Regular expressions and Repeats
From BioPerl
How do I find an iteration of any sequence of a specific length?
So /(QA)+/ will match one or more iterations of QA but what if you want to match any repeat of length 2?
/(..)\1+/
Then $1 will tell you what the repeat was, length($&)/2 will tell you the number of repeats.

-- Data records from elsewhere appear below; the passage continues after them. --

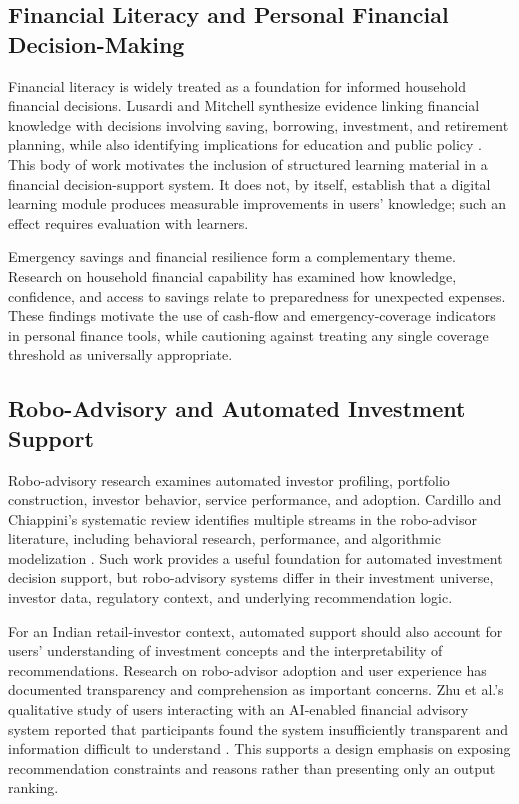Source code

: \subsection{Financial Literacy and Personal Financial Decision-Making}
Financial literacy is widely treated as a foundation for informed household financial decisions. Lusardi and Mitchell synthesize evidence linking financial knowledge with decisions involving saving, borrowing, investment, and retirement planning, while also identifying implications for education and public policy \cite{lusardiMitchell2014,lusardiMitchell2023}. This body of work motivates the inclusion of structured learning material in a financial decision-support system. It does not, by itself, establish that a digital learning module produces measurable improvements in users' knowledge; such an effect requires evaluation with learners.

Emergency savings and financial resilience form a complementary theme. Research on household financial capability has examined how knowledge, confidence, and access to savings relate to preparedness for unexpected expenses. These findings motivate the use of cash-flow and emergency-coverage indicators in personal finance tools, while cautioning against treating any single coverage threshold as universally appropriate.

\subsection{Robo-Advisory and Automated Investment Support}
Robo-advisory research examines automated investor profiling, portfolio construction, investor behavior, service performance, and adoption. Cardillo and Chiappini's systematic review identifies multiple streams in the robo-advisor literature, including behavioral research, performance, and algorithmic modelization \cite{cardilloChiappini2024}. Such work provides a useful foundation for automated investment decision support, but robo-advisory systems differ in their investment universe, investor data, regulatory context, and underlying recommendation logic.

For an Indian retail-investor context, automated support should also account for users' understanding of investment concepts and the interpretability of recommendations. Research on robo-advisor adoption and user experience has documented transparency and comprehension as important concerns. Zhu et al.'s qualitative study of users interacting with an AI-enabled financial advisory system reported that participants found the system insufficiently transparent and information difficult to understand \cite{zhuEtAl2023}. This supports a design emphasis on exposing recommendation constraints and reasons rather than presenting only an output ranking.

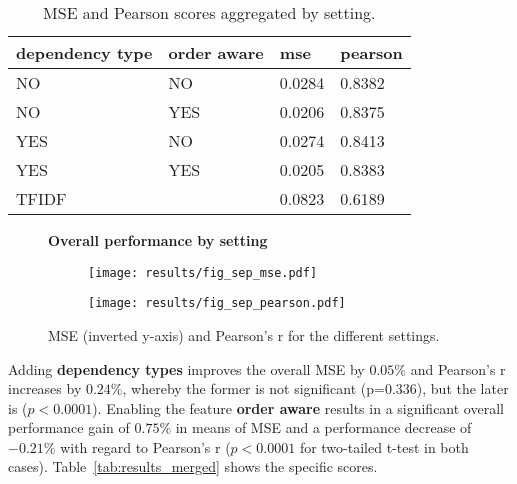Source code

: \begin{table}[htb!]
  	\centering
 \begin{tabularx}{\textwidth}{|X X|X|X|}
		\hline
		dependency type & order aware & mse & pearson \\ \hline \hline
		NO & NO & 0.0284 & 0.8382 \\ 
		NO & YES & 0.0206 & 0.8375 \\
		YES & NO & 0.0274 & 0.8413 \\
		YES & YES & 0.0205 & 0.8383 \\ \hline \hline
		\multicolumn{2}{|l|}{TFIDF} & 0.0823 & 0.6189 \\ \hline
 \end{tabularx}
 \caption{MSE and Pearson scores aggregated by setting.}
 \label{tab:results}
\end{table}
	


\begin{figure}[htb!]
  \centering
  \textbf{Overall performance by setting}\par\medskip
  \begin{subfigure}{.5\textwidth}
    \centering
    \texttt{[image: results/fig\_sep\_mse.pdf]}
    \captionsetup{width=0.9\linewidth}
  \end{subfigure}%
  \begin{subfigure}{.5\textwidth}
    \centering
    \texttt{[image: results/fig\_sep\_pearson.pdf]}
    \captionsetup{width=0.9\linewidth}
  \end{subfigure}
  \caption{MSE (inverted y-axis) and Pearson's r for the different settings.}
  \label{fig:res_all}
\end{figure}

Adding \textbf{dependency types} improves the overall \ac{MSE} by $0.05\%$ and Pearson's r increases by $0.24\%$, whereby the former is not significant (p=0.336), but the later is ($p<0.0001$). Enabling the feature \textbf{order aware} results in a significant overall performance gain of $0.75\%$ in means of \ac{MSE} and a performance decrease of $-0.21\%$ with regard to Pearson's r ($p<0.0001$ for two-tailed t-test  in both cases). Table~\ref{tab:results_merged} shows the specific scores.

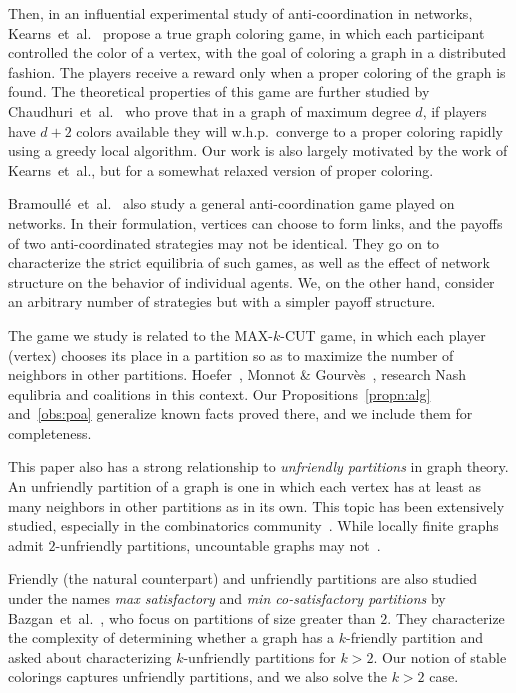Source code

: \documentclass{llncs}
\begin{document}
Then, in an influential experimental study of anti-coordination in networks,
Kearns~et~al.~\cite{KearnsSM06} propose a true graph coloring game, in which
each participant controlled the color of a vertex, with the goal of coloring a
graph in a distributed fashion.  The players receive a reward only when a proper
coloring of the graph is found.  The theoretical properties of this game are
further studied by Chaudhuri~et~al.~\cite{ChaudhuriGJ08} who prove that in a
graph of maximum degree $d$, if players have $d + 2$ colors available they will
w.h.p.\ converge to a proper coloring rapidly using a greedy local algorithm.
Our work is also largely motivated by the work of Kearns~et~al., but for a
somewhat relaxed version of proper coloring.

Bramoull\'{e}~et~al.~\cite{BramoulleLGV04} also study a general
anti-coordination game played on networks.  In their formulation, vertices can
choose to form links, and the payoffs of two anti-coordinated strategies may not
be identical.  They go on to characterize the strict equilibria of such games,
as well as the effect of network structure on the behavior of individual agents.
We, on the other hand, consider an arbitrary number of strategies but with a
simpler payoff structure.

The game we study is related to the MAX-$k$-CUT game, in which each player
(vertex) chooses its place in a partition so as to maximize the number of
neighbors in other partitions. Hoefer~\cite{Hoefer2007}, Monnot \&
Gourv\`es~\cite{G09}, research Nash equlibria and coalitions in this context.
Our Propositions~\ref{propn:alg} and~\ref{obs:poa} generalize known facts proved
there, and we include them for completeness.

This paper also has a strong relationship to \emph{unfriendly partitions} in
graph theory.  An unfriendly partition of a graph is one in which each vertex
has at least as many neighbors in other partitions as in its own.  This topic
has been extensively studied, especially in the combinatorics
community~\cite{AharoniMP90,BruhnDGS10,CowanE,ShelahM90}.  While locally finite
graphs admit $2$-unfriendly partitions, uncountable graphs may
not~\cite{ShelahM90}.

Friendly (the natural counterpart) and unfriendly partitions are also studied
under the names \emph{max satisfactory} and \emph{min co-satisfactory
partitions} by Bazgan~et~al.~\cite{BazganTV10}, who focus on partitions of size
greater than $2$.  They characterize the complexity of determining whether a
graph has a $k$-friendly partition and asked about characterizing $k$-unfriendly
partitions for $k > 2$.  Our notion of stable colorings captures unfriendly
partitions, and we also solve the $k>2$ case.
\end{document}
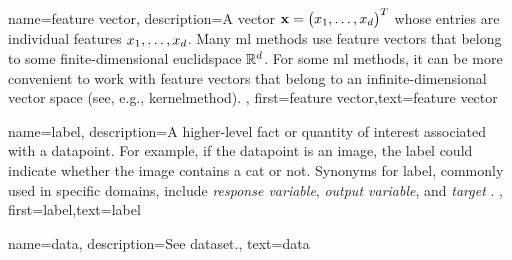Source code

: {name={feature vector},
	description={A vector ${\bf x} = \big(x_{1},\ldots,x_{d}\big)^{T}$ 
	whose entries are individual \gls{feature}s $x_{1},\ldots,x_{d}$. Many \gls{ml} methods 
	use feature vectors that belong to some finite-dimensional \gls{euclidspace} $\mathbb{R}^{d}$. 
	For some \gls{ml} methods, it can be more convenient to work with feature 
	vectors that belong to an infinite-dimensional vector space (see, e.g., \gls{kernelmethod}). 
		}, first={feature vector},text={feature vector}  
}


{name={label},
	description={A higher-level fact or quantity of interest associated with a \gls{datapoint}. 
		For example, if the \gls{datapoint} is an image, the label could indicate whether the 
		image contains a cat or not. Synonyms for label, commonly used in specific domains, 
		include \emph{response variable}, \emph{output variable}, and \emph{target} \cite{Gujarati2021,Dodge2003,Everitt2022}.
 },
	first={label},text={label}  
}


{name={data},
	 description={See \gls{dataset}.},
	text={data}
}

How do I find some sequence flanked by homopolymers of a given length?
For example, to find FAFCRCFCFAFAFCRF flanked by n number of Q, e.g.:
AGTWRWDFDQQQQQQQQFAFCRCFCFAFAFCRFQQQQQQQQQQQQQThe regular expression would be something like
/(Q{$n,})([^Q]{$x,})(Q{$n,})/
Example:
perl -e '$n=5; $x=9; $_= "AGTWRWDFDQQQQQQQQFAFCRCFCFAFAFCRFQQQQQQQQQQQQQ"; print "$1|$2|$3\n" if /(Q{$n,})([^Q]{$x,})(Q{$n,})/;'
QQQQQQQQ|FAFCRCFCFAFAFCRF|QQQQQQQQQQQQQ|
How do I find any homopolymer flanked on both sides by the same amino acid?
For example, HTTTTTTTTTTH or TGGGGGGGGGGGT.
/(.)[^\1]+\1/
In action:
perl -e '$_ = "HTTH"; print "|$1|\n" if /((.)[^\2]+\2)/;'
Note that the "homopolymer" could have a length of 1!